Paris, 9 April 2014
Enhancing global nuclear safety was the focus of an international conference held on 8 April 2014 in Tokyo, Japan, by the Nuclear Energy Agency (NEA) of the Organisation for Economic Co-operation and Development (OECD), in co-operation with the Nuclear Regulation Authority (NRA) of Japan.
High-level experts from nuclear regulatory authorities in France, Japan, Korea, Russia and the United States reviewed international developments in nuclear safety since the Fukushima Daiichi nuclear power plant accident in March 2011, as the international community works to strengthen nuclear safety at the global level. Speakers also included experts from the OECD/NEA and the International Atomic Energy Agency (IAEA).
OECD Secretary-General Angel Gurría spoke about sound energy policies for economic and social development and insisted on very high levels of safety as the first condition for using nuclear power. NRA Chairman, Dr.

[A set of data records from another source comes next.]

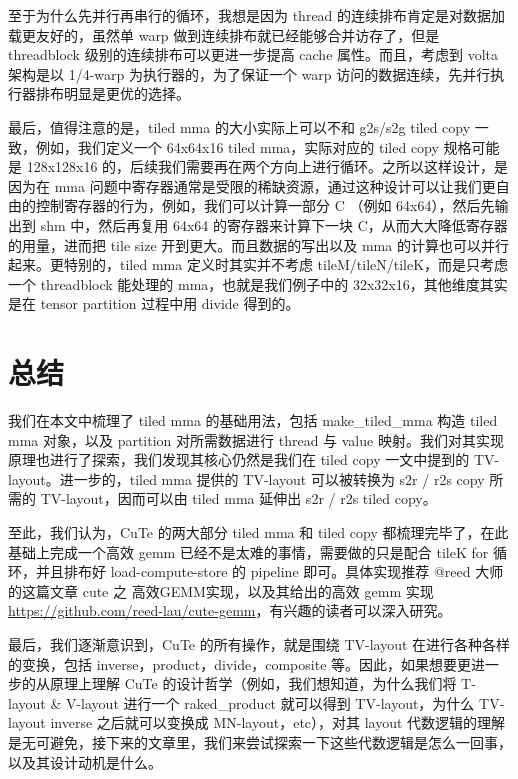 至于为什么先并行再串行的循环，我想是因为 thread 的连续排布肯定是对数据加载更友好的，虽然单 warp 做到连续排布就已经能够合并访存了，但是 threadblock 级别的连续排布可以更进一步提高 cache 属性。而且，考虑到 volta 架构是以 1/4-warp 为执行器的，为了保证一个 warp 访问的数据连续，先并行执行器排布明显是更优的选择。

最后，值得注意的是，tiled mma 的大小实际上可以不和 g2s/s2g tiled copy 一致，例如，我们定义一个 64x64x16 tiled mma，实际对应的 tiled copy 规格可能是 128x128x16 的，后续我们需要再在两个方向上进行循环。之所以这样设计，是因为在 mma 问题中寄存器通常是受限的稀缺资源，通过这种设计可以让我们更自由的控制寄存器的行为，例如，我们可以计算一部分 C （例如 64x64），然后先输出到 shm 中，然后再复用 64x64 的寄存器来计算下一块 C，从而大大降低寄存器的用量，进而把 tile size 开到更大。而且数据的写出以及 mma 的计算也可以并行起来。更特别的，tiled mma 定义时其实并不考虑 tileM/tileN/tileK，而是只考虑一个 threadblock 能处理的 mma，也就是我们例子中的 32x32x16，其他维度其实是在 tensor partition 过程中用 divide 得到的。

\section{总结}

我们在本文中梳理了 tiled mma 的基础用法，包括 make\_tiled\_mma 构造 tiled mma 对象，以及 partition 对所需数据进行 thread 与 value 映射。我们对其实现原理也进行了探索，我们发现其核心仍然是我们在 tiled copy 一文中提到的 TV-layout。进一步的，tiled mma 提供的 TV-layout 可以被转换为 s2r / r2s copy 所需的 TV-layout，因而可以由 tiled mma 延伸出 s2r / r2s tiled copy。

至此，我们认为，CuTe 的两大部分 tiled mma 和 tiled copy 都梳理完毕了，在此基础上完成一个高效 gemm 已经不是太难的事情，需要做的只是配合 tileK for 循环，并且排布好 load-compute-store 的 pipeline 即可。具体实现推荐 @reed 大师的这篇文章 cute 之 高效GEMM实现，以及其给出的高效 gemm 实现 \url{https://github.com/reed-lau/cute-gemm}，有兴趣的读者可以深入研究。

最后，我们逐渐意识到，CuTe 的所有操作，就是围绕 TV-layout 在进行各种各样的变换，包括 inverse，product，divide，composite 等。因此，如果想要更进一步的从原理上理解 CuTe 的设计哲学（例如，我们想知道，为什么我们将 T-layout \& V-layout 进行一个 raked\_product 就可以得到 TV-layout，为什么 TV-layout inverse 之后就可以变换成 MN-layout，etc），对其 layout 代数逻辑的理解是无可避免，接下来的文章里，我们来尝试探索一下这些代数逻辑是怎么一回事，以及其设计动机是什么。
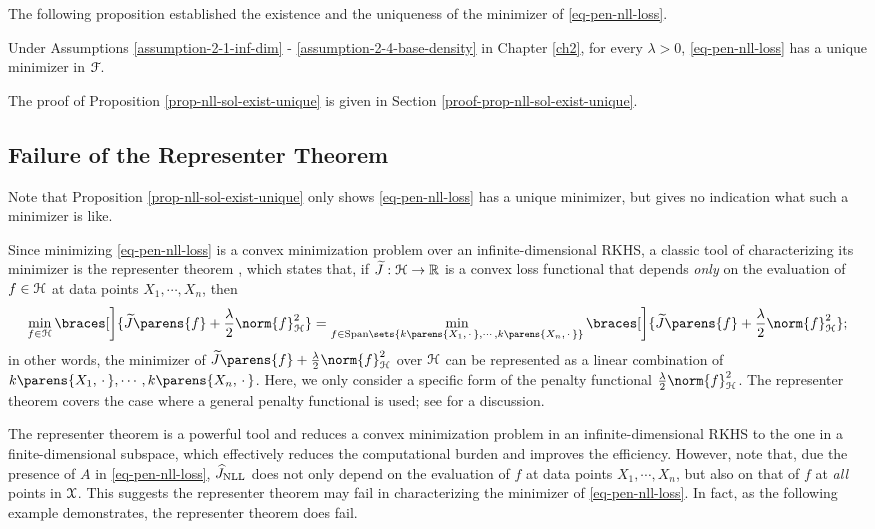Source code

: The following proposition established the existence and the uniqueness of the minimizer of \eqref{eq-pen-nll-loss}. 

\begin{proposition}\label{prop-nll-sol-exist-unique}
	Under Assumptions \ref{assumption-2-1-inf-dim} - \ref{assumption-2-4-base-density} in Chapter \ref{ch2}, for every $\lambda > 0$, \eqref{eq-pen-nll-loss} has a unique minimizer in $\calF$. 
\end{proposition}

The proof of Proposition \ref{prop-nll-sol-exist-unique} is given in Section \ref{proof-prop-nll-sol-exist-unique}. 

\subsection{Failure of the Representer Theorem}

Note that Proposition \ref{prop-nll-sol-exist-unique} only shows \eqref{eq-pen-nll-loss} has a unique minimizer, but gives no indication what such a minimizer is like. 

Since minimizing \eqref{eq-pen-nll-loss} is a convex minimization problem over an infinite-dimensional RKHS, a classic tool of characterizing its minimizer is the representer theorem \parencite{Kimeldorf1971-lf,Scholkopf2001-bb}, which states that, if $\widetilde{J}: \calH \to \Real$ is a convex loss functional that depends \emph{only} on the evaluation of $f \in \calH$ at data points $X_1, \cdots, X_n$, then 
\begin{align*}
	\min_{f \in \calH} \braces[\bigg]{\widetilde{J} \parens{f} + \frac{\lambda}{2} \norm{f}_{\calH}^2} = \min_{f \in \mathrm{Span} \sets{k \parens{X_1, \,\cdot\,}, \cdots, k \parens{X_n, \,\cdot\,}}} \braces[\bigg]{\widetilde{J} \parens{f} + \frac{\lambda}{2} \norm{f}_{\calH}^2}; 
\end{align*}
in other words, the minimizer of $\widetilde{J} \parens{f} + \frac{\lambda}{2} \norm{f}_{\calH}^2$ over $\calH$ can be represented as a linear combination of $k \parens{X_1, \,\cdot\,}, \cdots, k \parens{X_n, \,\cdot\,}$. Here, we only consider a specific form of the penalty functional $\frac{\lambda}{2} \norm{f}_{\calH}^2$. The representer theorem covers the case where a general penalty functional is used; see \textcite{Scholkopf2001-bb} for a discussion. 

The representer theorem is a powerful tool and reduces a convex minimization problem in an infinite-dimensional RKHS to the one in a finite-dimensional subspace, which effectively reduces the computational burden and improves the efficiency. However, note that, due the presence of $A$ in \eqref{eq-pen-nll-loss}, $\widehat{J}_{\NLL}$ does not only depend on the evaluation of $f$ at data points $X_1, \cdots, X_n$, but also on that of $f$ at \emph{all} points in $\calX$. This suggests the representer theorem may fail in characterizing the minimizer of \eqref{eq-pen-nll-loss}. In fact, as the following example demonstrates, the representer theorem does fail. 

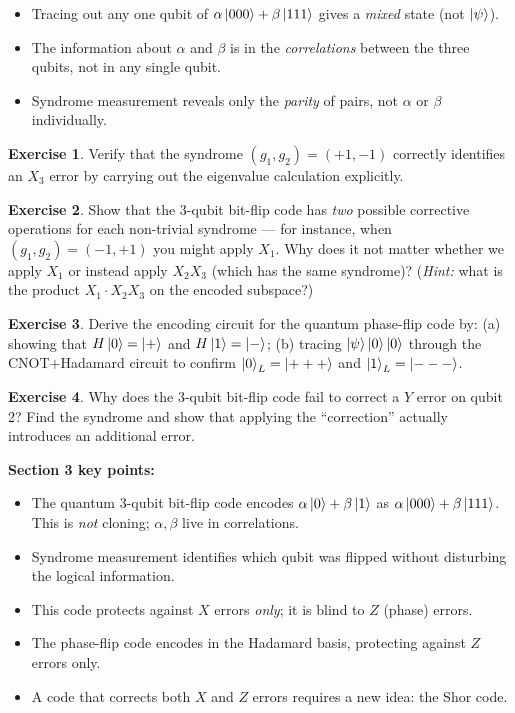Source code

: \documentclass[11pt, a4paper]{article}
\theoremstyle{definition}
\newtheorem{exercise}{Exercise}[section]
\theoremstyle{plain}
\theoremstyle{remark}
\begin{document}
\begin{itemize}
  \item Tracing out any one qubit of $\alpha\ket{000}+\beta\ket{111}$ gives
        a \emph{mixed} state (not $\ket{\psi}$).
  \item The information about $\alpha$ and $\beta$ is in the
        \emph{correlations} between the three qubits, not in any single qubit.
  \item Syndrome measurement reveals only the \emph{parity} of pairs, not
        $\alpha$ or $\beta$ individually.
\end{itemize}

\begin{exercise}
Verify that the syndrome $(g_1, g_2) = (+1, -1)$ correctly identifies an
$X_3$ error by carrying out the eigenvalue calculation explicitly.
\end{exercise}

\begin{exercise}
Show that the 3-qubit bit-flip code has \emph{two} possible corrective
operations for each non-trivial syndrome --- for instance, when $(g_1,g_2)
= (-1, +1)$ you might apply $X_1$.  Why does it not matter whether we
apply $X_1$ or instead apply $X_2 X_3$ (which has the same syndrome)?
(\emph{Hint:} what is the product $X_1 \cdot X_2 X_3$ on the encoded
subspace?)
\end{exercise}

\begin{exercise}
Derive the encoding circuit for the quantum phase-flip code by:
(a) showing that $H\ket{0} = \ket{+}$ and $H\ket{1} = \ket{-}$;
(b) tracing $\ket{\psi}\ket{0}\ket{0}$ through the CNOT$+$Hadamard circuit
    to confirm $\ket{0}_L = \ket{+++}$ and $\ket{1}_L = \ket{---}$.
\end{exercise}

\begin{exercise}
Why does the 3-qubit bit-flip code fail to correct a $Y$ error on qubit 2?
Find the syndrome and show that applying the ``correction'' actually
introduces an additional error.
\end{exercise}

\begin{summarybox}
\textbf{Section 3 key points:}
\begin{itemize}
  \item The quantum 3-qubit bit-flip code encodes
        $\alpha\ket{0}+\beta\ket{1}$ as $\alpha\ket{000}+\beta\ket{111}$.
        This is \emph{not} cloning; $\alpha, \beta$ live in correlations.
  \item Syndrome measurement identifies which qubit was flipped without
        disturbing the logical information.
  \item This code protects against $X$ errors \emph{only}; it is blind to
        $Z$ (phase) errors.
  \item The phase-flip code encodes in the Hadamard basis, protecting against
        $Z$ errors only.
  \item A code that corrects both $X$ and $Z$ errors requires a new idea:
        the Shor code.
\end{itemize}
\end{summarybox}
\end{document}
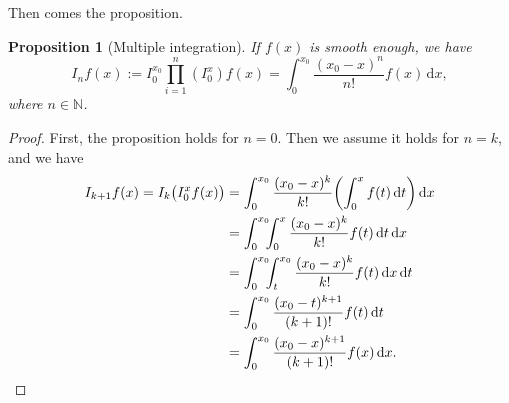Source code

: \documentclass{article}
\newtheorem{prop}[lemma]{Proposition}
\begin{document}
Then comes the proposition.
\begin{prop}[Multiple integration]
  If $f(x)$ is smooth enough, we have
  \begin{equation}
    I_n f(x) \mathrel{:=}
    I_0^{x_0} \prod_{i = 1}^n (I_0^x) f(x) =
    \int_0^{x_0} \frac{(x_0 - x)^n}{n!} f(x) \, \mathrm{d} x,
  \end{equation}
  where $n \in \mathbb{N}$.
\end{prop}
\begin{proof}
  First, the proposition holds for $n = 0$.
  Then we assume it holds for $n = k$,
  and we have
  \[\begin{aligned}
    I_{k + 1} f(x) =
    I_k \bigl( I_0^x f(x) \bigr) &=
    \int_0^{x_0} \frac{(x_0 - x)^k}{k!}
    \biggl( \int_0^x f(t) \, \mathrm{d} t \biggr)
    \, \mathrm{d} x \\
    &= \int_0^{x_0} \!\!\! \int_0^x
    \frac{(x_0 - x)^k}{k!} f(t)
    \, \mathrm{d} t \, \mathrm{d} x \\
    &= \int_0^{x_0} \!\!\! \int_t^{x_0}
    \frac{(x_0 - x)^k}{k!} f(t)
    \, \mathrm{d} x \, \mathrm{d} t \\
    &= \int_0^{x_0}
    \frac{(x_0 - t)^{k + 1}}{(k + 1)!} f(t)
    \, \mathrm{d} t \\
    &= \int_0^{x_0}
    \frac{(x_0 - x)^{k + 1}}{(k + 1)!} f(x)
    \, \mathrm{d} x. \qedhere
  \end{aligned}\]
\end{proof}
\end{document}
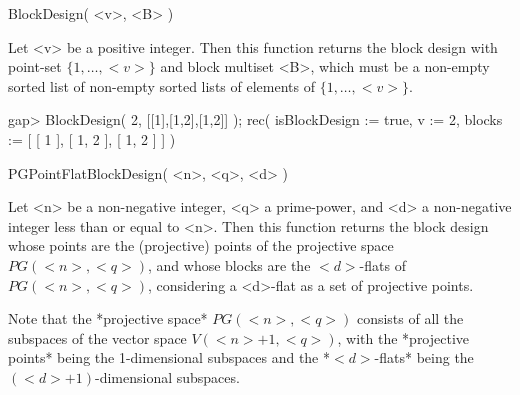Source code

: %
%
%
%
\def\DESIGN{\sf DESIGN}
\def\GRAPE{\sf GRAPE}
\def\nauty{\it nauty}
\def\Aut{{\rm Aut}\,}
\def\x{\times}


\>BlockDesign( <v>, <B> )

Let <v> be a positive integer. Then this function  returns the block
design with point-set $\{1,\ldots,<v>\}$ and block multiset <B>, which
must be a non-empty sorted list of non-empty sorted lists of elements
of $\{1,\ldots,<v>\}$.

\beginexample
gap> BlockDesign( 2, [[1],[1,2],[1,2]] );
rec( isBlockDesign := true, v := 2, blocks := [ [ 1 ], [ 1, 2 ], [ 1, 2 ] ] )
\endexample



\>PGPointFlatBlockDesign( <n>, <q>, <d> )

Let <n> be a non-negative integer, <q> a prime-power, and <d> a
non-negative integer less than or equal to <n>. Then this function
returns the block design whose points are the (projective) points of
the projective space $PG(<n>,<q>)$, and whose blocks are the $<d>$-flats
of $PG(<n>,<q>)$, considering a <d>-flat as a set of projective points.

Note that the *projective space* $PG(<n>,<q>)$ consists of all the
subspaces of the vector space $V(<n>+1,<q>)$, with the *projective
points* being the 1-dimensional subspaces and the *$<d>$-flats* being
the $(<d>+1)$-dimensional subspaces.

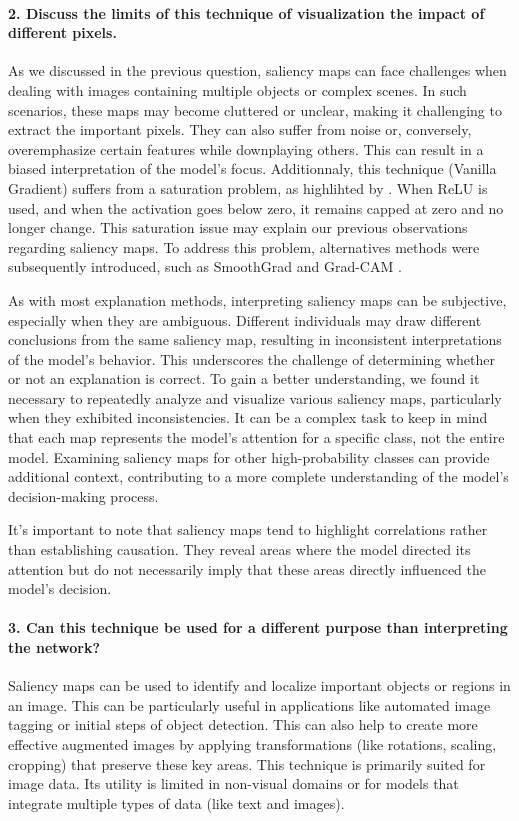 \paragraph*{2. Discuss the limits of this technique of visualization the impact of different pixels.}
As we discussed in the previous question, saliency maps can face challenges when dealing with images containing multiple objects or complex scenes. In such scenarios, these maps may become cluttered or unclear, making it challenging to extract the important pixels. They can also suffer from noise or, conversely, overemphasize certain features while downplaying others. This can result in a biased interpretation of the model's focus. Additionnaly, this technique (Vanilla Gradient) suffers from a saturation problem, as highlihted by \cite{shrikumar2019learning}. When ReLU is used, and when the activation goes below zero, it remains capped at zero and no longer change. This saturation issue may explain our previous observations regarding saliency maps. To address this problem, alternatives methods were subsequently introduced, such as SmoothGrad \citep{smilkov2017smoothgrad} and Grad-CAM \citep{Selvaraju_2019}.

As with most explanation methods, interpreting saliency maps can be subjective, especially when they are ambiguous. Different individuals may draw different conclusions from the same saliency map, resulting in inconsistent interpretations of the model's behavior. This underscores the challenge of determining whether or not an explanation is correct. To gain a better understanding, we found it necessary to repeatedly analyze and visualize various saliency maps, particularly when they exhibited inconsistencies. It can be a complex task to keep in mind that each map represents the model's attention for a specific class, not the entire model. Examining saliency maps for other high-probability classes can provide additional context, contributing to a more complete understanding of the model's decision-making process. 

It's important to note that saliency maps tend to highlight correlations rather than establishing causation. They reveal areas where the model directed its attention but do not necessarily imply that these areas directly influenced the model's decision.

\paragraph*{3. Can this technique be used for a different purpose than interpreting the network?}
Saliency maps can be used to identify and localize important objects or regions in an image. This can be particularly useful in applications like automated image tagging or initial steps of object detection. This can also  help to create more effective augmented images by applying transformations (like rotations, scaling, cropping) that preserve these key areas. This technique is primarily suited for image data. Its utility is limited in non-visual domains or for models that integrate multiple types of data (like text and images).

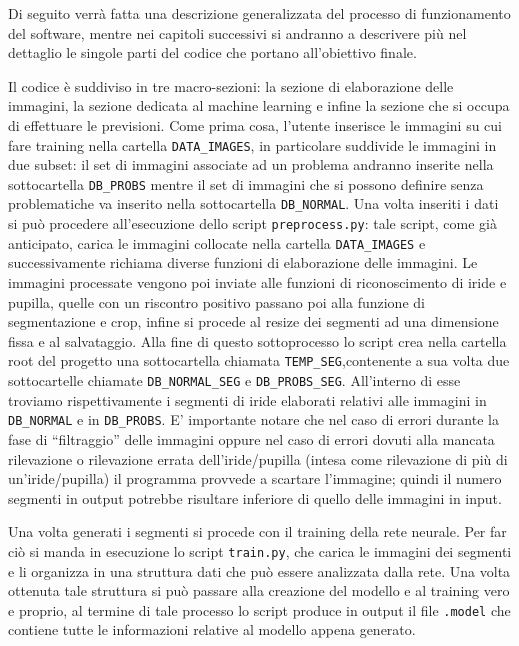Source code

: Di seguito verrà fatta una descrizione generalizzata del processo di funzionamento del software, mentre nei capitoli successivi si andranno a descrivere più nel dettaglio le singole parti del codice che portano all’obiettivo finale. 

Il codice è suddiviso in tre macro-sezioni: la sezione di elaborazione delle immagini, la sezione dedicata al machine learning e infine la sezione che si occupa di effettuare le previsioni. Come prima cosa, l’utente inserisce le immagini su cui fare training nella cartella \texttt{DATA\_IMAGES}, in particolare suddivide le immagini in due subset: il set di immagini associate ad un problema andranno inserite nella sottocartella \texttt{DB\_PROBS} mentre il set di immagini che si possono definire senza problematiche va inserito nella sottocartella \texttt{DB\_NORMAL}. Una volta inseriti i dati si può procedere all’esecuzione dello script \texttt{preprocess.py}: tale script, come già anticipato, carica le immagini collocate nella cartella \texttt{DATA\_IMAGES} e successivamente richiama diverse funzioni di elaborazione delle immagini. Le immagini processate vengono poi inviate alle funzioni di riconoscimento di iride e pupilla, quelle con un riscontro positivo passano poi alla funzione di segmentazione e crop, infine si procede al resize dei segmenti ad una dimensione fissa e al salvataggio. Alla fine di questo sottoprocesso lo script crea nella cartella root del progetto una sottocartella chiamata \texttt{TEMP\_SEG},contenente a sua volta due sottocartelle chiamate \texttt{DB\_NORMAL\_SEG} e \texttt{DB\_PROBS\_SEG}. All’interno di esse troviamo rispettivamente i segmenti di iride elaborati relativi  alle immagini in \texttt{DB\_NORMAL} e in \texttt{DB\_PROBS}. E’ importante notare che nel caso di errori durante la fase di “filtraggio” delle immagini oppure nel caso di errori dovuti alla mancata rilevazione o rilevazione errata dell’iride/pupilla (intesa come rilevazione di più di un’iride/pupilla)  il programma provvede a scartare l’immagine; quindi il numero segmenti in output potrebbe risultare inferiore di quello delle immagini in input. 

Una volta generati i segmenti si procede con il training della rete neurale. Per far ciò si manda in esecuzione lo script \texttt{train.py}, che carica le immagini dei segmenti e li organizza in una struttura dati che può essere analizzata dalla rete. Una volta ottenuta tale struttura si può passare alla creazione del modello e al training vero e proprio, al termine di tale processo lo script produce in output il file \texttt{.model} che contiene tutte le informazioni relative al modello appena generato.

Shunichi Tanaka also stressed the importance of the independence, technical capability and transparency of the regulatory authorities, as well as a strong safety culture.
Dr. Tanaka indicated that 17 nuclear power reactors were currently being reviewed by the NRA based on new regulatory requirements in order to determine their suitability for restart. He also noted that new guidelines for emergency preparedness and response were being developed.
NEA Director-General Luis Echávarri highlighted the role of international co-operation, noting that, "A little more than three years after the Fukushima Daiichi nuclear power plant accident, the NEA continues to assist the authorities of Japan in their nuclear safety and recovery efforts as well as to facilitate international co-operation on nuclear safety and radiological protection." Through this co-operation, nuclear safety can be further enhanced worldwide, thus enabling countries that wish to do so to make use of low-carbon, baseload nuclear energy supplies.
Conference participants discussed in detail various elements for improving nuclear regulatory regimes, a key aspect of ensuring that nuclear power plants are operated safely and prepared for extreme events.
The OECD/NEA international conference on global nuclear safety enhancement is the latest initiative by the NEA to consolidate international knowledge and expertise in the field of nuclear safety and to evaluate lessons learnt from recent experience. In 2013, the Agency produced the comprehensive report, The Fukushima Daiichi Nuclear Power Plant Accident: OECD/NEA Nuclear Safety Response and Lessons Learnt.